**Requirement**
Your task is to return the line containing "- @modern-js/plugin@1.0.0-rc.5" and each line after it through the end of the entries, exactly, with no other lines.

**Data records**
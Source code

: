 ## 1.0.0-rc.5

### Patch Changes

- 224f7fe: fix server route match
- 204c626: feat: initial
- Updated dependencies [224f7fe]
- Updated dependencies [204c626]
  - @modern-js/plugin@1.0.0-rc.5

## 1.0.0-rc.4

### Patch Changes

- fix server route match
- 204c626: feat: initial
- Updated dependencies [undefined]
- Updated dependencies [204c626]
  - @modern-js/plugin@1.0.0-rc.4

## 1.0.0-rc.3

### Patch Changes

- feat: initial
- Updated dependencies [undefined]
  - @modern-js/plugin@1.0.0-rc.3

**Task response**
  - @modern-js/plugin@1.0.0-rc.5

## 1.0.0-rc.4

### Patch Changes

- fix server route match
- 204c626: feat: initial
- Updated dependencies [undefined]
- Updated dependencies [204c626]
  - @modern-js/plugin@1.0.0-rc.4

## 1.0.0-rc.3

### Patch Changes

- feat: initial
- Updated dependencies [undefined]
  - @modern-js/plugin@1.0.0-rc.3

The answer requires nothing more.